Bush’s Bookend

How will W's library—and his think tank—shape his legacy?

by

In August, Karl Rove addressed the prevailing view that historians will judge President Bush an abject failure. In the pages of the right-wing National Review, Rove wrote: “I believe history will provide a more clear-eyed verdict on this president’s leadership than the anger of current critics would suggest. President Bush will be viewed as a farsighted leader who confronted the key test of the 21st century.” It’s not surprising that Rove would say so. His own legacy is inextricably tied up with that of his former boss. But Rove also may be hinting at something else-perhaps a plan to ensure that the history of the Bush presidency is written by its boosters.

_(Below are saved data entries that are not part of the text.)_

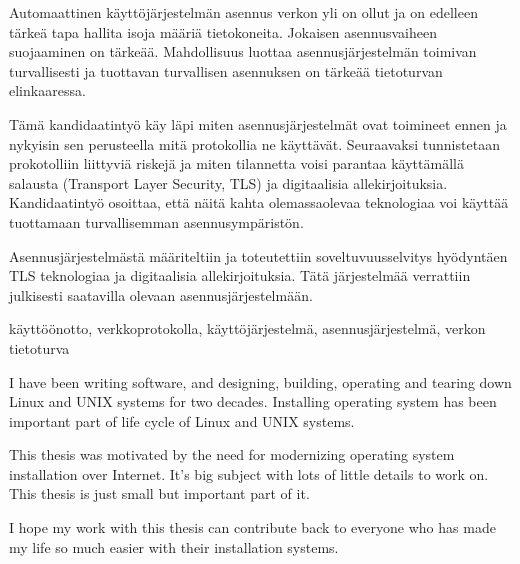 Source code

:\documentclass[a4paper,12pt,titlepage]{dithesis}
\begin{document}
\begin{tiivistelma}

Automaattinen käyttöjärjestelmän asennus verkon yli on ollut ja on
edelleen tärkeä tapa hallita isoja määriä tietokoneita. Jokaisen
asennusvaiheen suojaaminen on tärkeää. Mahdollisuus luottaa
asennusjärjestelmän toimivan turvallisesti ja tuottavan turvallisen
asennuksen on tärkeää tietoturvan elinkaaressa.

Tämä kandidaatintyö käy läpi miten asennusjärjestelmät ovat toimineet
ennen ja nykyisin sen perusteella mitä protokollia ne
käyttävät. Seuraavaksi tunnistetaan prokotolliin liittyviä riskejä ja
miten tilannetta voisi parantaa käyttämällä salausta (Transport Layer
Security, TLS) ja digitaalisia allekirjoituksia. Kandidaatintyö
osoittaa, että näitä kahta olemassaolevaa teknologiaa voi käyttää
tuottamaan turvallisemman asennusympäristön.

Asennusjärjestelmästä määriteltiin ja toteutettiin soveltuvuusselvitys
hyödyntäen TLS teknologiaa ja digitaalisia allekirjoituksia. Tätä
järjestelmää verrattiin julkisesti saatavilla olevaan
asennusjärjestelmään.

\avainsanat käyttöönotto, verkkoprotokolla, käyttöjärjestelmä, asennusjärjestelmä, verkon tietoturva
\end{tiivistelma}


\sisluettelo

I have been writing software, and designing, building, operating and
tearing down Linux and UNIX systems for two decades. Installing
operating system has been important part of life cycle of Linux and
UNIX systems.

This thesis was motivated by the need for modernizing operating system
installation over Internet. It's big subject with lots of little
details to work on. This thesis is just small but important part of
it.

I hope my work with this thesis can contribute back to everyone who
has made my life so much easier with their installation systems.
\end{document}
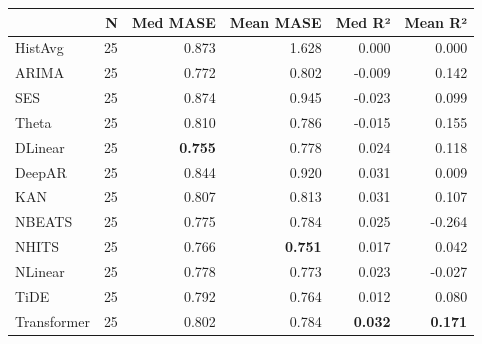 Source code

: \begin{tabular}{lrrrrr}
\toprule
 & N & Med MASE & Mean MASE & Med R² & Mean R² \\
\midrule
HistAvg & 25 & 0.873 & 1.628 & 0.000 & 0.000 \\
ARIMA & 25 & 0.772 & 0.802 & -0.009 & 0.142 \\
SES & 25 & 0.874 & 0.945 & -0.023 & 0.099 \\
Theta & 25 & 0.810 & 0.786 & -0.015 & 0.155 \\
DLinear & 25 & \textbf{0.755} & 0.778 & 0.024 & 0.118 \\
DeepAR & 25 & 0.844 & 0.920 & 0.031 & 0.009 \\
KAN & 25 & 0.807 & 0.813 & 0.031 & 0.107 \\
NBEATS & 25 & 0.775 & 0.784 & 0.025 & -0.264 \\
NHITS & 25 & 0.766 & \textbf{0.751} & 0.017 & 0.042 \\
NLinear & 25 & 0.778 & 0.773 & 0.023 & -0.027 \\
TiDE & 25 & 0.792 & 0.764 & 0.012 & 0.080 \\
Transformer & 25 & 0.802 & 0.784 & \textbf{0.032} & \textbf{0.171} \\
\bottomrule
\end{tabular} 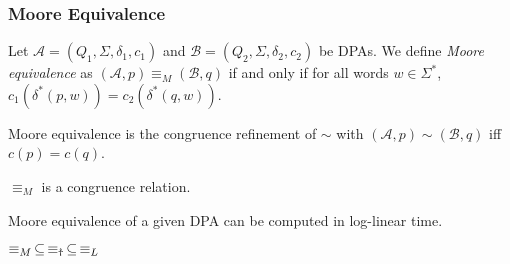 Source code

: \vspace{5pt}

\subsubsection{Moore Equivalence}

\begin{defn}
	Let $\mathcal{A} = (Q_1, \Sigma, \delta_1, c_1)$ and $\mathcal{B} = (Q_2, \Sigma, \delta_2, c_2)$ be DPAs. We define \emph{Moore equivalence} as $(\mathcal{A}, p) \equiv_M (\mathcal{B}, q)$ if and only if for all words $w \in \Sigma^*$, $c_1(\delta^*(p, w)) = c_2(\delta^*(q, w))$.
\end{defn}

\begin{lem}
	Moore equivalence is the congruence refinement of $\sim$ with $(\mathcal{A}, p) \sim (\mathcal{B}, q)$ iff $c(p) = c(q)$.
\end{lem}

\begin{cor}
	$\equiv_M$ is a congruence relation.
	\label{cor:general:M_congruence}
\end{cor}

\begin{cor}
	Moore equivalence of a given DPA can be computed in log-linear time.
\end{cor}



\vspace{10pt}

\begin{theorem}
	$\equiv_M \,\subseteq\, \equiv_\text{\Ankh} \,\subseteq\, \equiv_L$
	\label{thm:general:M_subs_Ankh_subs_L}
\end{theorem}

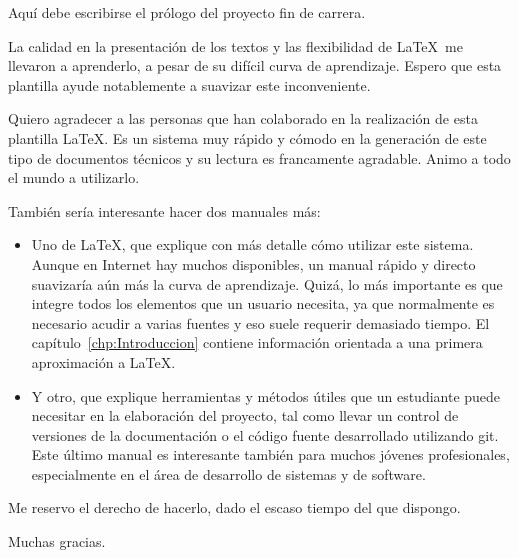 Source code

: 



Aquí debe escribirse el prólogo del proyecto fin de carrera.

\medskip

La calidad en la presentación de los textos y las flexibilidad de \LaTeX\ me llevaron a aprenderlo, a pesar de su difícil curva de aprendizaje.
Espero que esta plantilla ayude notablemente a suavizar este inconveniente.

Quiero agradecer a las personas que han colaborado en la realización de esta plantilla \LaTeX. Es un sistema muy rápido y cómodo en la generación de este tipo de documentos técnicos y su lectura es francamente agradable. Animo a todo el mundo a utilizarlo.

También sería interesante hacer dos manuales más:

\begin{itemize}

	\item Uno de \LaTeX, que explique con más detalle cómo utilizar este sistema. Aunque en Internet hay muchos disponibles, un manual rápido y directo suavizaría aún más la curva de aprendizaje. Quizá, lo más importante es que integre todos los elementos que un usuario necesita, ya que normalmente es necesario acudir a varias fuentes y eso suele requerir demasiado tiempo.	El capítulo~\ref{chp:Introduccion} contiene información orientada a una primera aproximación a \LaTeX.

	\item Y otro, que explique herramientas y métodos útiles que un estudiante puede necesitar en la elaboración del proyecto, tal como llevar un control de versiones de la documentación o el código fuente desarrollado utilizando git. Este último manual es interesante también para muchos jóvenes profesionales, especialmente en el área de desarrollo de sistemas y de software.

\end{itemize}

	Me reservo el derecho de hacerlo, dado el escaso tiempo del que dispongo.
	\bigskip

	Muchas gracias.

\chapterend
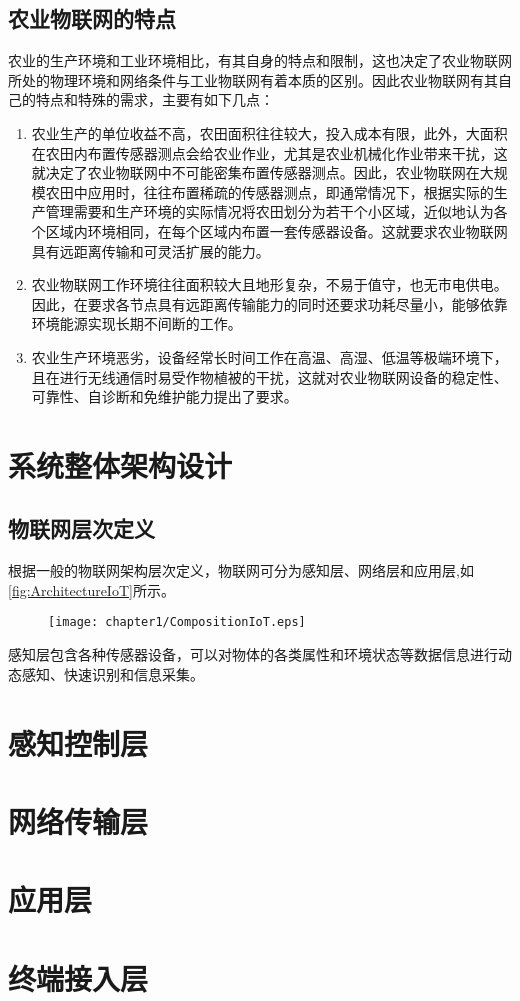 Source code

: 	\subsection{农业物联网的特点}
	农业的生产环境和工业环境相比，有其自身的特点和限制，这也决定了农业物联网所处的物理环境和网络条件与工业物联网有着本质的区别。因此农业物联网有其自己的特点和特殊的需求，主要有如下几点：
	\begin{enumerate}
  			\item 农业生产的单位收益不高，农田面积往往较大，投入成本有限，此外，大面积在农田内布置传感器测点会给农业作业，尤其是农业机械化作业带来干扰，这就决定了农业物联网中不可能密集布置传感器测点。因此，农业物联网在大规模农田中应用时，往往布置稀疏的传感器测点，即通常情况下，根据实际的生产管理需要和生产环境的实际情况将农田划分为若干个小区域，近似地认为各个区域内环境相同，在每个区域内布置一套传感器设备。这就要求农业物联网具有远距离传输和可灵活扩展的能力。
  			\item 农业物联网工作环境往往面积较大且地形复杂，不易于值守，也无市电供电。因此，在要求各节点具有远距离传输能力的同时还要求功耗尽量小，能够依靠环境能源实现长期不间断的工作。
  			\item 农业生产环境恶劣，设备经常长时间工作在高温、高湿、低温等极端环境下，且在进行无线通信时易受作物植被的干扰，这就对农业物联网设备的稳定性、可靠性、自诊断和免维护能力提出了要求。
	\end{enumerate}

\section{系统整体架构设计}
	\subsection{物联网层次定义}
	根据一般的物联网架构层次定义\supercite{Yu2011Research,LiuQiang2010}，物联网可分为感知层、网络层和应用层,如\ref{fig:ArchitectureIoT}所示。
	\begin{figure}[!htp]
  		\centering
 		\texttt{[image: chapter1/CompositionIoT.eps]}
	\end{figure}
	感知层包含各种传感器设备，可以对物体的各类属性和环境状态等数据信息进行动态感知、快速识别和信息采集。
\section{感知控制层}

\section{网络传输层}

\section{应用层}

\section{终端接入层}
 
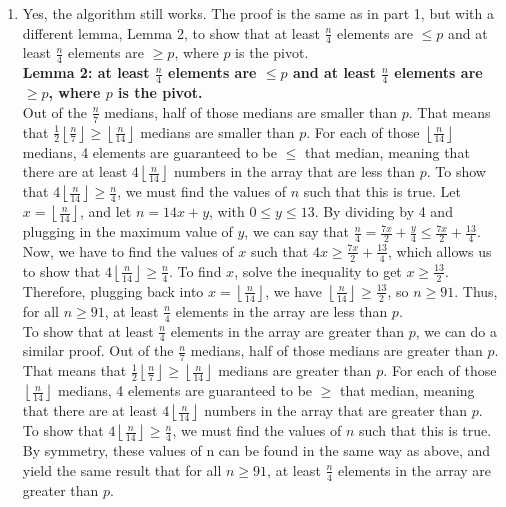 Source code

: \documentclass[12pt]{article}
\begin{document}
\begin{enumerate}[label=(\alph*)]
  \item Yes, the algorithm still works. The proof is the same as in part 1, but with a different lemma, Lemma 2, to show that at least $\frac{n}{4}$ elements are $\le p$ and at least $\frac{n}{4}$ elements are $\ge p$, where $p$ is the pivot.\\
  \textbf{Lemma 2: at least $\frac{n}{4}$ elements are $\le p$ and at least $\frac{n}{4}$ elements are $\ge p$, where $p$ is the pivot.}\\
  Out of the $\frac{n}{7}$ medians, half of those medians are smaller than $p$. That means that $\frac{1}{2}\left \lfloor{\frac{n}{7}}\right \rfloor \ge \left \lfloor{\frac{n}{14}}\right \rfloor$ medians are smaller than $p$. For each of those  $\left \lfloor{\frac{n}{14}}\right \rfloor$ medians, 4 elements are guaranteed to be $\le$ that median, meaning that there are at least $4\left \lfloor{\frac{n}{14}}\right \rfloor$ numbers in the array that are less than $p$. To show that $4\left \lfloor{\frac{n}{14}}\right \rfloor \ge \frac{n}{4}$, we must find the values of $n$ such that this is true. Let $x = \left \lfloor{\frac{n}{14}}\right \rfloor$, and let $n = 14x + y$, with $0 \le y \le 13$. By dividing by 4 and plugging in the maximum value of $y$, we can say that $\frac{n}{4} = \frac{7x}{2} + \frac{y}{4} \le \frac{7x}{2} + \frac{13}{4}$. Now, we have to find the values of $x$ such that $4x \ge \frac{7x}{2} + \frac{13}{4}$, which allows us to show that $4\left \lfloor{\frac{n}{14}}\right \rfloor \ge \frac{n}{4}$. To find $x$, solve the inequality to get $x \ge \frac{13}{2}$. Therefore, plugging back into $x = \left \lfloor{\frac{n}{14}}\right \rfloor$, we have $\left \lfloor{\frac{n}{14}}\right \rfloor \ge \frac{13}{2}$, so $n \ge 91$. Thus, for all $n \ge 91$, at least $\frac{n}{4}$ elements in the array are less than $p$.\\
  To show that at least $\frac{n}{4}$ elements in the array are greater than $p$, we can do a similar proof. Out of the $\frac{n}{7}$ medians, half of those medians are greater than $p$. That means that $\frac{1}{2}\left \lfloor{\frac{n}{7}}\right \rfloor \ge \left \lfloor{\frac{n}{14}}\right \rfloor$ medians are greater than $p$. For each of those  $\left \lfloor{\frac{n}{14}}\right \rfloor$ medians, 4 elements are guaranteed to be $\ge$ that median, meaning that there are at least $4\left \lfloor{\frac{n}{14}}\right \rfloor$ numbers in the array that are greater than $p$. To show that $4\left \lfloor{\frac{n}{14}}\right \rfloor \ge \frac{n}{4}$, we must find the values of $n$ such that this is true. By symmetry, these values of n can be found in the same way as above, and yield the same result that for all $n \ge 91$, at least $\frac{n}{4}$ elements in the array are greater than $p$.

\end{enumerate}
\end{document}
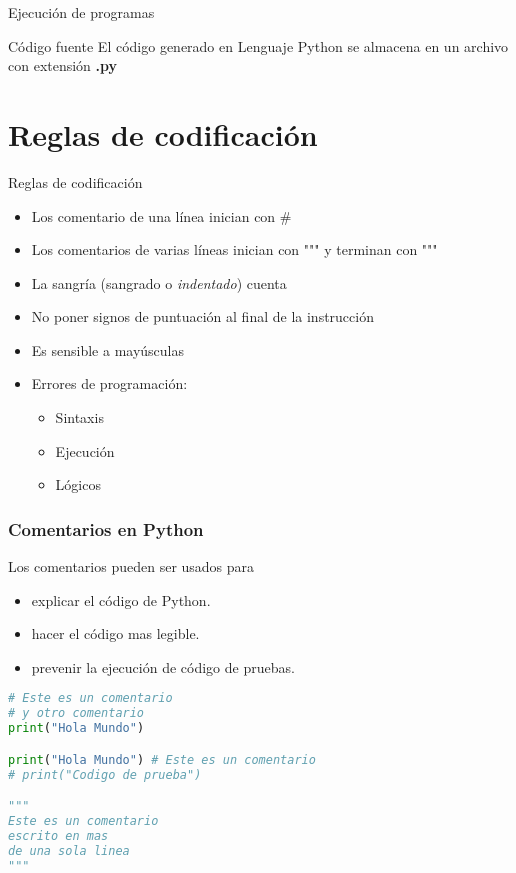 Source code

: \begin{frame}[c]{Ejecución de programas}
  \begin{block}{Código fuente}
    El código generado en Lenguaje Python se almacena en un archivo con
    extensión \textbf{.py}
  \end{block}
\end{frame}

\section{Reglas de codificación}

\begin{frame}[c]{Reglas de codificación}
  \begin{itemize}
    \item Los comentario de una línea inician con \textcolor{codeComment}{\#}
    \pausa
    \item Los comentarios de varias líneas inician con
    \textcolor{codeComment}{"""} y terminan con \textcolor{codeComment}{"""}
    \pausa
    \item La sangría (sangrado o \textit{indentado}) cuenta
    \pausa
    \item No poner signos de puntuación al final de la instrucción
    \pausa
    \item Es sensible a mayúsculas
    \pausa
    \item Errores de programación:
          \begin{itemize}
            \item Sintaxis
            \item Ejecución
            \item Lógicos
          \end{itemize}
  \end{itemize}
\end{frame}

\begin{frame}[fragile]
  \frametitle{Comentarios en Python}
  \vspace{\baselineskip}
  Los comentarios pueden ser usados para

  \begin{itemize}
    \item explicar el código de Python.
    \item hacer el código mas legible.
    \item prevenir la ejecución de código de pruebas.
  \end{itemize}

  \begin{lstlisting}[language=Python]
# Este es un comentario
# y otro comentario
print("Hola Mundo")

print("Hola Mundo") # Este es un comentario
# print("Codigo de prueba")

"""
Este es un comentario
escrito en mas
de una sola linea
"""
  \end{lstlisting}
\end{frame}

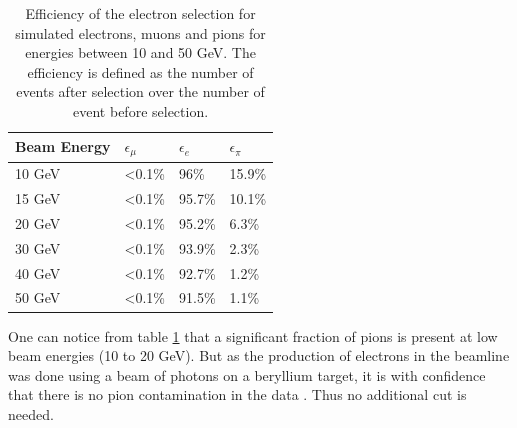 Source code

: \begin{table}[htb!]
	\centering
	\caption{Efficiency of the electron selection for simulated electrons, muons and pions for energies between 10 and 50 GeV. The efficiency is defined as the number of events after selection over the number of event before selection.}
	\label{table:eff_electron}
	\begin{tabular}{@{} llll @{}}
		\toprule
		\textbf{Beam Energy} & \textbf{$\epsilon_{\mu}$} & \textbf{$\epsilon_{e}$} & \textbf{$\epsilon_{\pi}$}\\
		\midrule
		10 GeV & <0.1\% & 96\% & 15.9\%\\
		15 GeV & <0.1\% & 95.7\% & 10.1\%\\
		20 GeV & <0.1\% & 95.2\% & 6.3\%\\
		30 GeV & <0.1\% & 93.9\% & 2.3\%\\
		40 GeV & <0.1\% & 92.7\% & 1.2\%\\
		50 GeV & <0.1\% & 91.5\% & 1.1\%\\
		\bottomrule
	\end{tabular}
\end{table}

One can notice from table \ref{table:eff_electron} that a significant fraction of pions is present at low beam energies (10 to 20 GeV). But as the production of electrons in the beamline was done using a beam of photons on a beryllium target, it is with confidence that there is no pion contamination in the data \cite{AmbraEnergy}. Thus no additional cut is needed.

Rove has taken a keen interest in the planning of the George W. Bush Presidential Library at Southern Methodist University in Dallas, even injecting himself into such minutiae as the size of the library’s auditorium. He spent time examining other presidential libraries. As it turns out, the Bush library will boast one feature that no other presidential library has-a think tank.

While many of Bush’s presidential records will be kept hidden from historians, thanks to an executive order signed in 2001, the doors of the library’s policy institute will likely be flung open for those friendly to Bush’s ideology.

The idea is, “They’re going to try to generate the next generation of policies for the Republican Party,” says Benjamin Hufbauer, author of Presidential Temples: How Libraries and Memorials Shape Public Memory, “and I think they wouldn’t mind if a historian was in residence giving talks or writing books about the good things, from their perspective, the Bush administration has done.”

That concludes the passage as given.